What the first confirmed COVID-19 reinfection tells us about a future vaccine
Researchers at the University of Hong Kong confirmed the world’s first known case of coronavirus reinfection on Monday.
The reinfected person is a 33-year-old man from Hong Kong who was hospitalized with COVID-19 and discharged in April. The man tested positive for the virus again earlier this month after flying back to Hong Kong from Spain. He was asymptomatic the second time he was infected. His reinfection was detected by coronavirus testing that Hong Kong requires of all arriving travelers.
The researchers’ findings have several implications for any future coronavirus vaccination program. A vaccine aims to mimic the natural immunity to the coronavirus a human develops after contracting and recovering from COVID-19. The reinfection case is worrisome because it raises the question: if natural immunity wears off to the point that a patient can be reinfected, will immunity from a vaccine diminish too?
Universal need
At the very least, the reinfection finding underscores the universal need for a coronavirus vaccine. It suggests that coronavirus management tactics like the controversial herd immunity approach—in which health officials allow the disease to spread unchecked in hopes that a population will become naturally immune—won’t be sufficient. It also suggests that those who contract and recover from COVID-19 shouldn’t be exempt from a vaccine.
“Patients who have recovered from COVID-19 should not assume that they will not be infected again,” said Kelvin Kai-Wang To, a clinical associate professor in microbiology at the University of Hong Kong (HKU) and one of the researchers who headed the reinfection study. “They should still receive COVID-19 vaccine when it becomes available.”
Adjusting expectations
To is careful to draw a likely distinction between the immunity from a vaccine versus the natural immunity gained from an infection: the former is expected to be stronger, To said.
“Based on the data reported from vaccine studies, it’s likely that vaccination can induce a more potent and prolonged immunity than natural infection,” To said.
At the same time, though, the reinfection case should “adjust our expectations” for a vaccine since it suggests that any immunity to the coronavirus is finite, says Siddharth Sridhar, also a clinical assistant professor in microbiology at HKU. He wasn’t involved with the reinfection study but has been conducting research on the coronavirus.
“[The confirmed reinfection] might in fact be a signal that COVID-19 and the virus SARS-CoV-2 is actually here for good, because it is able to establish reinfection, and there will be no such thing as 100% immunity against the virus,” Sridhar said.
But even if it can’t elicit 100% immunity, a vaccine can be effective in “[priming] our immune response” to a coronavirus infection, Sridhar said.
That “priming” appears to have happened in the instance of the reinfection. The 33-year-old man displayed symptoms the first time he contracted COVID-19, but not the second time, perhaps because his immune system had learned how to suppress the virus.

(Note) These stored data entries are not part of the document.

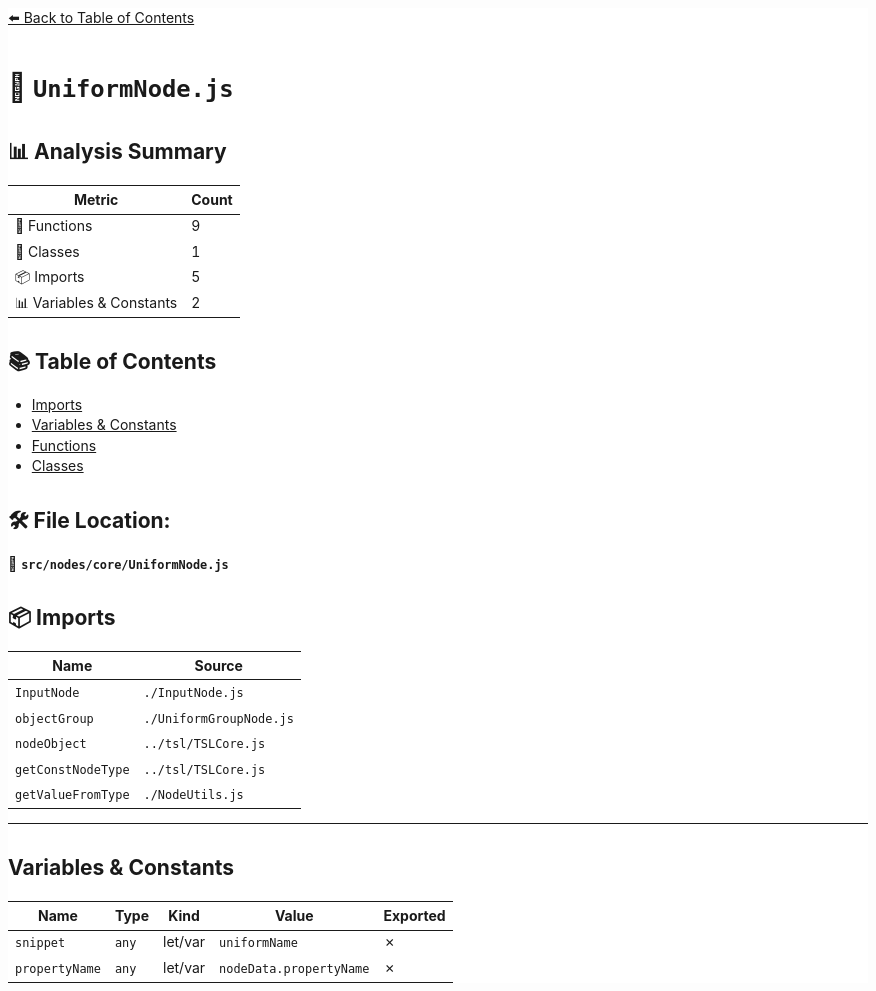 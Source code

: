 [⬅️ Back to Table of Contents](../../../index.md)

# 📄 `UniformNode.js`

## 📊 Analysis Summary

| Metric | Count |
|--------|-------|
| 🔧 Functions | 9 |
| 🧱 Classes | 1 |
| 📦 Imports | 5 |
| 📊 Variables & Constants | 2 |

## 📚 Table of Contents

- [Imports](#imports)
- [Variables & Constants](#variables-constants)
- [Functions](#functions)
- [Classes](#classes)

## 🛠️ File Location:
📂 **`src/nodes/core/UniformNode.js`**

## 📦 Imports

| Name | Source |
|------|--------|
| `InputNode` | `./InputNode.js` |
| `objectGroup` | `./UniformGroupNode.js` |
| `nodeObject` | `../tsl/TSLCore.js` |
| `getConstNodeType` | `../tsl/TSLCore.js` |
| `getValueFromType` | `./NodeUtils.js` |


---

## Variables & Constants

| Name | Type | Kind | Value | Exported |
|------|------|------|-------|----------|
| `snippet` | `any` | let/var | `uniformName` | ✗ |
| `propertyName` | `any` | let/var | `nodeData.propertyName` | ✗ |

That’s “good news,” Sridhar said, since it suggests that even if the immunity from a vaccine can’t prevent reinfection, it might stop symptoms from flaring up a second time around.
“Even if the reinfection is symptomatic, it is hopeful that an earlier encounter with the virus—or an earlier encounter with a vaccine—will prime our immune responses somewhat and help to prevent a very severe reinfection,” Sridhar said. “As long as any of the vaccines currently in development can achieve this, really, mission accomplished.”
Targeted vaccination
The reinfection case raises new questions as it answers others. One big unknown is whether the reinfected patient was contagious the second time around.
Another is how long the immunity from his first infection lasted. Four and a half months elapsed between his two coronavirus infections, but there isn’t enough data yet to know whether his case is representative of the broader population.
The case suggests that vaccine trials should be monitoring for the duration of protection against the coronavirus, which is still unknown, To said.
What’s more, the reinfected man is healthy and relatively young; his experience with reinfection may not translate to more vulnerable population groups like elderly people and immunocompromised people.
“Theoretically, those with poor immune systems may have a higher chance of reinfection, but we don’t have the proof yet,” To said.
If the coronavirus starts to regularly circulate like viruses that cause the common cold and seasonal influenza currently do, future vaccination programs might encourage more vulnerable populations to receive periodic vaccinations. Regardless, as many people as possible should be vaccinated when a vaccine becomes available, Sridhar said.
“This patient could be an outlier … or [reinfection] might actually be quite a common occurrence,” Sridhar said.